Embeddings & RAG
When you need semantic search, retrieval, or reranking, use Encoder and CrossEncoder.
The Encoder
An Encoder converts text into embedding vectors.
import Quaynor
let encoder = try await Encoder.fromPath(
modelPath: "/path/to/embedding-model.gguf"
)
let embedding = try await encoder.encode("How do I reset my password?")
print(embedding.count)
A good starting model is bge-small-en-v1.5-q8_0.gguf.
Comparing embeddings
Use cosine similarity to compare semantic closeness:
let query = try await encoder.encode("How do I reset my password?")
let doc1 = try await encoder.encode("Reset your password from account settings.")
let doc2 = try await encoder.encode("Office hours are Monday through Friday.")
let score1 = cosineSimilarity(a: query, b: doc1)
let score2 = cosineSimilarity(a: query, b: doc2)
print(score1)
print(score2)
CrossEncoder reranking
Embeddings are useful for broad retrieval. CrossEncoder is useful for higher-quality ranking.
let crossEncoder = try await CrossEncoder.fromPath(
modelPath: "/path/to/reranker-model.gguf"
)
let documents = [
"Someone asked how to install Python packages.",
"Use pip install package-name to install Python packages.",
"Python packages are not all in the standard library."
]
let scores = try await crossEncoder.rank(
query: "How do I install Python packages?",
documents: documents
)
print(scores)
To get the documents already sorted by relevance:
let ranked = try await crossEncoder.rankAndSort(
query: "How do I install Python packages?",
documents: documents
)
for row in ranked {
print("\(row.score): \(row.document)")
}
Using RAG with tools
One practical setup is:
- retrieve or rerank documents
- expose that retrieval as a tool
- let the chat model call it when needed
let knowledge = [
"Returns are accepted within 30 days.",
"Free shipping starts at $50.",
"Support is available Monday through Friday."
]
let searchKnowledge = Tool(
name: "search_knowledge",
description: "Searches internal policy documents.",
parameters: [
ToolParameterDefinition(
name: "query",
schema: .string(description: "The search query.")
)
]
) { args in
let query = (args[0] as? String) ?? ""
let ranked = try await crossEncoder.rankAndSort(query: query, documents: knowledge)

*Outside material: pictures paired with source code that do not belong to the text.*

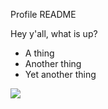 Profile README

Hey y'all, what is up?

* A thing
* Another thing
* Yet another thing


![](https://komarev.com/ghpvc/?username=slgraff)
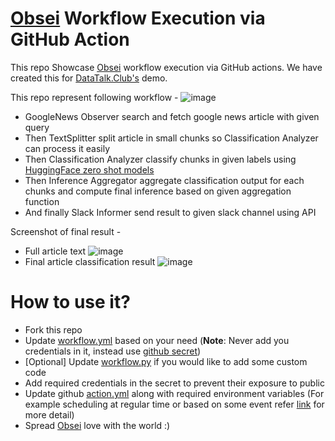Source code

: # [Obsei](https://github.com/obsei/obsei) Workflow Execution via GitHub Action
This repo Showcase [Obsei](https://github.com/obsei/obsei) workflow execution via GitHub actions. 
We have created this for [DataTalk.Club's](https://datatalks.club/) demo.

This repo represent following workflow - 
![image](https://user-images.githubusercontent.com/19303690/130244375-693e0ea2-7d71-4a07-87da-e8dc3332885f.png)

 - GoogleNews Observer search and fetch google news article with given query
 - Then TextSplitter split article in small chunks so Classification Analyzer can process it easily
 - Then Classification Analyzer classify chunks in given labels using [HuggingFace zero shot models](https://huggingface.co/models?pipeline_tag=zero-shot-classification)
 - Then Inference Aggregator aggregate classification output for each chunks and compute final inference based on given aggregation function
 - And finally Slack Informer send result to given slack channel using API

Screenshot of final result -
- Full article text
![image](https://user-images.githubusercontent.com/19303690/130246209-91490dfa-3350-4a1e-a502-97e05000d937.png)
- Final article classification result
![image](https://user-images.githubusercontent.com/19303690/130246280-e6941719-abda-42e2-a993-a26e08cc38ef.png)


# How to use it?
- Fork this repo
- Update [workflow.yml](https://github.com/obsei/demo-workflow-action/blob/main/workflow.yml) based on your need (**Note**: Never add you credentials in it, instead use [github secret](https://docs.github.com/en/actions/reference/encrypted-secrets))
- [Optional] Update [workflow.py](https://github.com/obsei/demo-workflow-action/blob/main/workflow.py) if you would like to add some custom code
- Add required credentials in the secret to prevent their exposure to public
- Update github [action.yml](https://github.com/obsei/demo-workflow-action/blob/main/.github/workflows/action.yml) along with required environment variables (For example scheduling at regular time or based on some event refer [link](https://docs.github.com/en/actions/reference/workflow-syntax-for-github-actions#on) for more detail)
- Spread [Obsei](https://github.com/obsei/obsei) love with the world :)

return ranked.prefix(3).map(\.document).joined(separator: "\n")
}
let chat = try await Chat.fromPath(
modelPath: "/path/to/chat-model.gguf",
systemPrompt: "Use search_knowledge before answering policy questions.",
tools: [searchKnowledge]
)
Recommended models
- Embeddings:
bge-small-en-v1.5-q8_0.gguf - Reranking:
bge-reranker-v2-m3-Q8_0.gguf
For large collections, use embeddings to narrow the candidate set first, then rerank with a cross-encoder.